Just today Mrs. GRG55 dropped by the local branch of the bank to deposit a cheque (remember those?). TNL@TB (Garth Turner's "the nice lady at the bank) points at her all knowing computer screen and announces: "Did you know you've been pre-approved for an unsecured personal line of credit?". The rest of the conversation apparently went something like this:
Yes, I got a letter in the mail but I threw it away because it asked for the name of my employer, and I am not employed.
Oh, well I see you have a business account with us. You can write in "self-employed".
Yes, I am an owner but not an employee of that business and therefore cannot claim to have a regular income.
Oh. Well let me check with our credit manager. I am sure if you have a business account you should still qualify.
blah, blah, blah.
Apparently, no amount of protesting about the lack of necessity or desire for such credit was going to deter TNL@TB from seeing it through.

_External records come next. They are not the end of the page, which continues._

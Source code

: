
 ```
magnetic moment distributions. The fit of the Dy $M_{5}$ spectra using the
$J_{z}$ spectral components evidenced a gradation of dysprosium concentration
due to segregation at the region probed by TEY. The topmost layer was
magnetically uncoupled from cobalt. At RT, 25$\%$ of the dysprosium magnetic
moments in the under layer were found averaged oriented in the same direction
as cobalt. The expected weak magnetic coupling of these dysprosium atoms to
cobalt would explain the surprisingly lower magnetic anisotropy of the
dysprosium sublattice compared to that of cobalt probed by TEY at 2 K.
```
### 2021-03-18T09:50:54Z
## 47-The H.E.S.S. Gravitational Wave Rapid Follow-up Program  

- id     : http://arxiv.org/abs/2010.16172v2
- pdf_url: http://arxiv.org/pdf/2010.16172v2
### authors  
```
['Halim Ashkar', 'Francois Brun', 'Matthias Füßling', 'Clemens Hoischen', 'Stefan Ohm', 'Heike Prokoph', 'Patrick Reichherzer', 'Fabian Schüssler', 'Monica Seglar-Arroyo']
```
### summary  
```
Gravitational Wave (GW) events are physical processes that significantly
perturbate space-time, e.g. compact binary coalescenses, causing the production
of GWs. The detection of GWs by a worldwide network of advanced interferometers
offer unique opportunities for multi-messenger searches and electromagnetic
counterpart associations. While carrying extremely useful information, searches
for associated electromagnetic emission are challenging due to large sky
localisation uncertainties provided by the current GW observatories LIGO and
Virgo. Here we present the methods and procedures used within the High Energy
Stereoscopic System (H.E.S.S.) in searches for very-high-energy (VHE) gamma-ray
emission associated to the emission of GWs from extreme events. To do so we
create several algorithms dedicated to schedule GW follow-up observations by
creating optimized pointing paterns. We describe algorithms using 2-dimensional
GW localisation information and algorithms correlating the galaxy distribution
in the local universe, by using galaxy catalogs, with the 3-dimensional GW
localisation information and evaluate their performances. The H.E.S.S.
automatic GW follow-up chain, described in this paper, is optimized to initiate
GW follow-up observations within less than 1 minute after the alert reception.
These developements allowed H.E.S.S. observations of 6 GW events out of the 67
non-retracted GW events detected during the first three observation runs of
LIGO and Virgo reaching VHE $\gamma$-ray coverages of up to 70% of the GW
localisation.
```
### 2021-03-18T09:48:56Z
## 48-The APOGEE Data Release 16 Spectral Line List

I only found out because this evening I got home before Mrs. G and picked up a voice mail from TNL@TB informing her that all the forms were filled out and ready, just requiring her to pop by tomorrow for a signature. And, by the way, a "no monthly fee" pre-approved overdraft on our chequeing account has also kindly been arranged (without our asking) as well. Seems the only thing missing is a HELOC to fund an extended South Sea cruise. I think the banks refer to all of these things as "relationship products"
By way of explanation when she was confronted on her arrival home to the bunker, Mrs. G says they told her she is such a good customer they would loooove to lend her money. Yikes!!